» What this task involves
Pick out all lines in the listing holding the string "common" and copy them.

» Data extracts

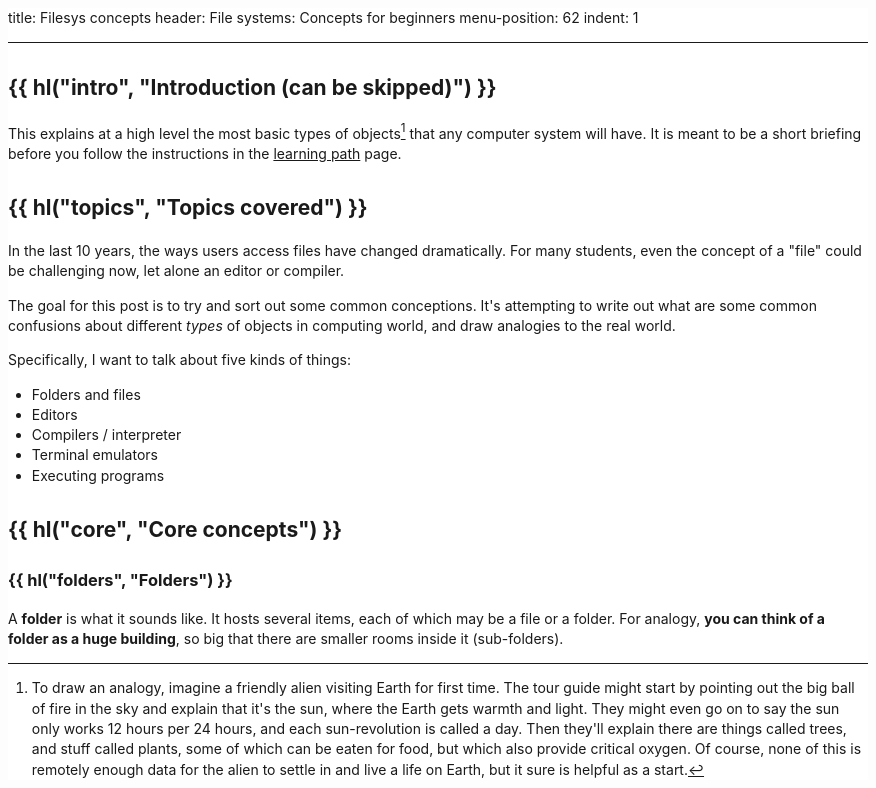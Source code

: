 title: Filesys concepts
header: File systems: Concepts for beginners
menu-position: 62
indent: 1

---

## {{ hl("intro", "Introduction (can be skipped)") }}

This explains at a high level the most basic types of objects[^0]
that any computer system will have.
It is meant to be a short briefing before you follow the instructions in the
[learning path](techsupport.html) page.

[^0]:
    To draw an analogy, imagine a friendly alien visiting Earth for first time.
    The tour guide might start by pointing out the big ball of fire in the sky
    and explain that it's the sun, where the Earth gets warmth and light.
    They might even go on to say the sun only works 12 hours per 24 hours,
    and each sun-revolution is called a day.
    Then they'll explain there are things called trees, and stuff called plants,
    some of which can be eaten for food, but which also provide critical oxygen.
    Of course, none of this is remotely enough data
    for the alien to settle in and live a life on Earth,
    but it sure is helpful as a start.

## {{ hl("topics", "Topics covered") }}

In the last 10 years, the ways users access files have changed dramatically.
For many students, even the concept of a "file" could be
challenging now, let alone an editor or compiler.

The goal for this post is to try and sort out some common conceptions.
It's attempting to write out what are some common confusions about different
_types_ of objects in computing world, and draw analogies to the real world.

Specifically, I want to talk about five kinds of things:

- Folders and files
- Editors
- Compilers / interpreter
- Terminal emulators
- Executing programs

## {{ hl("core", "Core concepts") }}

### {{ hl("folders", "Folders") }}

A **folder** is what it sounds like.
It hosts several items, each of which may be a file or a folder.
For analogy, **you can think of a folder as a huge building**,
so big that there are smaller rooms inside it (sub-folders).


[^mac]: Apparently, Finder on OSX hides the home folder. Go figure.
[redhat]: https://www.redhat.com/sysadmin/navigating-filesystem-linux-terminal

» Written answer
The goal for this post is to try and sort out some common conceptions.
It's attempting to write out what are some common confusions about different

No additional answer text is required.